= Instructions for the task =
Within these records, how many lines hold "airbnb"? Give the number alone.

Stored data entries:
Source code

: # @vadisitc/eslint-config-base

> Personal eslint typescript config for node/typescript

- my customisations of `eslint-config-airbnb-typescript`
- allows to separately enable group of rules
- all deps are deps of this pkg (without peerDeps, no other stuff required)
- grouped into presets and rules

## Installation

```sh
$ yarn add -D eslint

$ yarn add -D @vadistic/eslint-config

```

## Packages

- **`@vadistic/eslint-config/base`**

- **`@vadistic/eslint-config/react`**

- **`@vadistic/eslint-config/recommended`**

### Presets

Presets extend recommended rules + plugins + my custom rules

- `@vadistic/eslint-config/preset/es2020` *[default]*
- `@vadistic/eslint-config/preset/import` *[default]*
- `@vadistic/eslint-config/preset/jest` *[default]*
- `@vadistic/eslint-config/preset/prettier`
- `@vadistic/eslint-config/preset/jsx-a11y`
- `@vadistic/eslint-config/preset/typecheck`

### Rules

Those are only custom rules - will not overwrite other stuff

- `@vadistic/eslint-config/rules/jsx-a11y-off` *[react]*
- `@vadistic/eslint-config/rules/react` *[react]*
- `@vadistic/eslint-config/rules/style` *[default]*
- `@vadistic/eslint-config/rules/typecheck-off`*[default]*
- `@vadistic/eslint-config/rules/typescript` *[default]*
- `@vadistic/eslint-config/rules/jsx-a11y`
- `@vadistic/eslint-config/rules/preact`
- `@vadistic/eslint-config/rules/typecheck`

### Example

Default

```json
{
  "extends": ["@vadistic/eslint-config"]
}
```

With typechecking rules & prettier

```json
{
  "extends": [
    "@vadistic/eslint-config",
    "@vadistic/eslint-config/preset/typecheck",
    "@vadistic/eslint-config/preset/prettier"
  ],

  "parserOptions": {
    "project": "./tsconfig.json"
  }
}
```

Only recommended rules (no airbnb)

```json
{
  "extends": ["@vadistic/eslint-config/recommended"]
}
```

= Solution for this task =
2